Getting started with BigQuery ML

BigQuery ML enables users to create and execute machine learning models in BigQuery using SQL queries. The goal is to democratize machine learning by enabling SQL practitioners to build models using their existing tools and to increase development speed by eliminating the need for data movement.

In this tutorial, you use the sample Google Analytics sample dataset for BigQuery to create a model that predicts whether a website visitor will make a transaction. For information on the schema of the Analytics dataset, see BigQuery export schema in the Google Analytics Help Center.

Objectives

In this tutorial, you use:

  • BigQuery ML to create a binary logistic regression model using the CREATE MODEL statement
  • The ML.EVALUATE function to evaluate the ML model
  • The ML.PREDICT function to make predictions using the ML model

Create your dataset

Enter the following code to import the BigQuery Python client library and initialize a client. The BigQuery client is used to send and receive messages from the BigQuery API.


In [ ]:
from google.cloud import bigquery

client = bigquery.Client(location="US")

Next, you create a BigQuery dataset to store your ML model. Run the following to create your dataset:


In [ ]:
dataset = client.create_dataset("bqml_tutorial")

Create your model

Next, you create a logistic regression model using the Google Analytics sample dataset for BigQuery. The model is used to predict whether a website visitor will make a transaction. The standard SQL query uses a CREATE MODEL statement to create and train the model. Standard SQL is the default query syntax for the BigQuery python client library.

The BigQuery python client library provides a cell magic, %%bigquery, which runs a SQL query and returns the results as a Pandas DataFrame.

To run the CREATE MODEL query to create and train your model:


In [ ]:
%%bigquery
CREATE OR REPLACE MODEL `bqml_tutorial.sample_model`
OPTIONS(model_type='logistic_reg') AS
SELECT
  IF(totals.transactions IS NULL, 0, 1) AS label,
  IFNULL(device.operatingSystem, "") AS os,
  device.isMobile AS is_mobile,
  IFNULL(geoNetwork.country, "") AS country,
  IFNULL(totals.pageviews, 0) AS pageviews
FROM
  `bigquery-public-data.google_analytics_sample.ga_sessions_*`
WHERE
  _TABLE_SUFFIX BETWEEN '20160801' AND '20170630'

The query takes several minutes to complete. After the first iteration is complete, your model (sample_model) appears in the navigation panel of the BigQuery web UI. Because the query uses a CREATE MODEL statement to create a table, you do not see query results. The output is an empty DataFrame.

Get training statistics

To see the results of the model training, you can use the ML.TRAINING_INFO function, or you can view the statistics in the BigQuery web UI. This functionality is not currently available in the BigQuery Classic web UI. In this tutorial, you use the ML.TRAINING_INFO function.

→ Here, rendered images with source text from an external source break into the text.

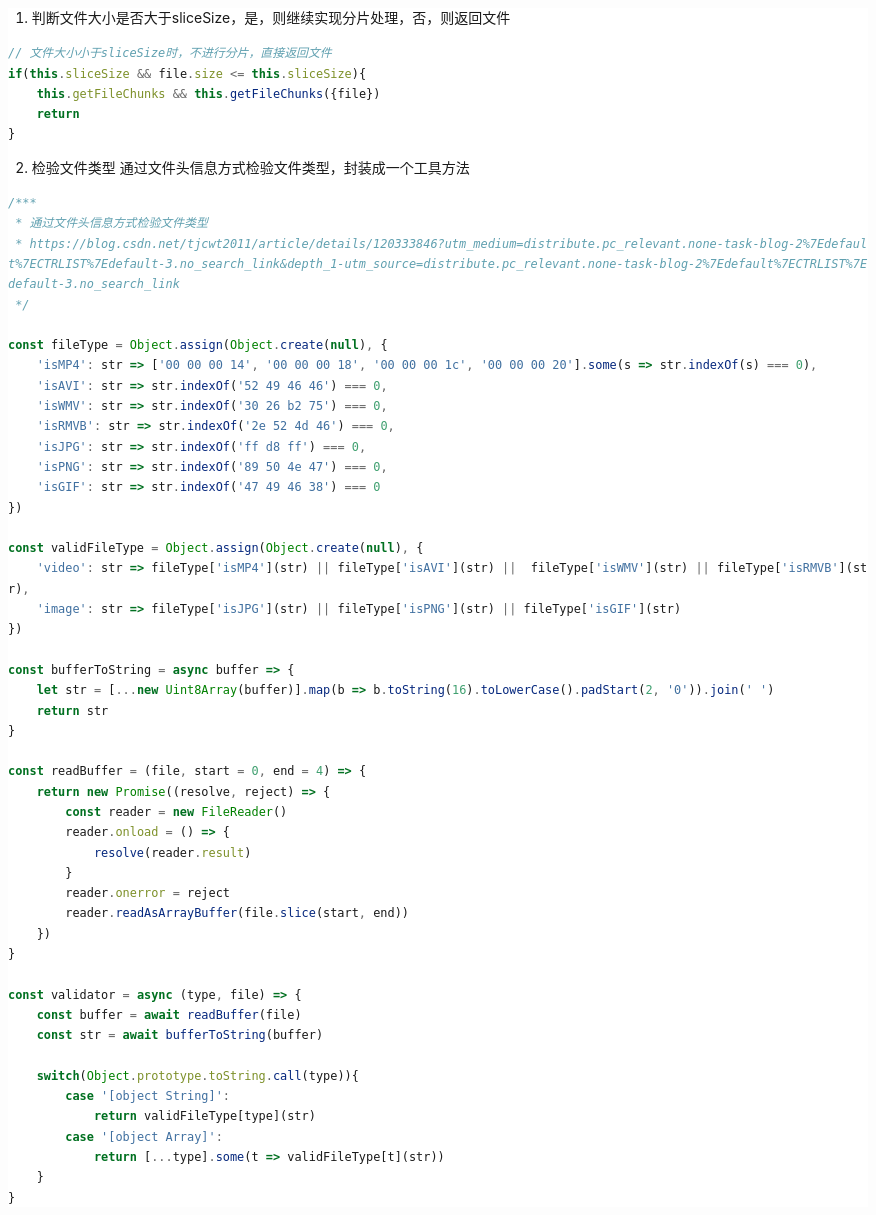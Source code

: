 1.  判断文件大小是否大于sliceSize，是，则继续实现分片处理，否，则返回文件

```js
// 文件大小小于sliceSize时，不进行分片，直接返回文件
if(this.sliceSize && file.size <= this.sliceSize){
    this.getFileChunks && this.getFileChunks({file})
    return
}
```

2.  检验文件类型 通过文件头信息方式检验文件类型，封装成一个工具方法

```js
/***
 * 通过文件头信息方式检验文件类型
 * https://blog.csdn.net/tjcwt2011/article/details/120333846?utm_medium=distribute.pc_relevant.none-task-blog-2%7Edefault%7ECTRLIST%7Edefault-3.no_search_link&depth_1-utm_source=distribute.pc_relevant.none-task-blog-2%7Edefault%7ECTRLIST%7Edefault-3.no_search_link
 */

const fileType = Object.assign(Object.create(null), {
    'isMP4': str => ['00 00 00 14', '00 00 00 18', '00 00 00 1c', '00 00 00 20'].some(s => str.indexOf(s) === 0),
    'isAVI': str => str.indexOf('52 49 46 46') === 0,
    'isWMV': str => str.indexOf('30 26 b2 75') === 0,
    'isRMVB': str => str.indexOf('2e 52 4d 46') === 0,
    'isJPG': str => str.indexOf('ff d8 ff') === 0,
    'isPNG': str => str.indexOf('89 50 4e 47') === 0,
    'isGIF': str => str.indexOf('47 49 46 38') === 0
})

const validFileType = Object.assign(Object.create(null), {
    'video': str => fileType['isMP4'](str) || fileType['isAVI'](str) ||  fileType['isWMV'](str) || fileType['isRMVB'](str),
    'image': str => fileType['isJPG'](str) || fileType['isPNG'](str) || fileType['isGIF'](str)
})

const bufferToString = async buffer => {
    let str = [...new Uint8Array(buffer)].map(b => b.toString(16).toLowerCase().padStart(2, '0')).join(' ')
    return str
}

const readBuffer = (file, start = 0, end = 4) => {
    return new Promise((resolve, reject) => {
        const reader = new FileReader()
        reader.onload = () => {
            resolve(reader.result)
        }
        reader.onerror = reject
        reader.readAsArrayBuffer(file.slice(start, end))
    })
}

const validator = async (type, file) => {
    const buffer = await readBuffer(file)
    const str = await bufferToString(buffer)
    
    switch(Object.prototype.toString.call(type)){
        case '[object String]':
            return validFileType[type](str)
        case '[object Array]':
            return [...type].some(t => validFileType[t](str))
    }
}
```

A machine learning algorithm builds a model by examining many examples and attempting to find a model that minimizes loss. This process is called empirical risk minimization.

Loss is the penalty for a bad prediction — a number indicating how bad the model's prediction was on a single example. If the model's prediction is perfect, the loss is zero; otherwise, the loss is greater. The goal of training a model is to find a set of weights that have low loss, on average, across all examples.

To see the model training statistics that were generated when you ran the CREATE MODEL query:


In [ ]:
%%bigquery
SELECT
  *
FROM
  ML.TRAINING_INFO(MODEL `bqml_tutorial.sample_model`)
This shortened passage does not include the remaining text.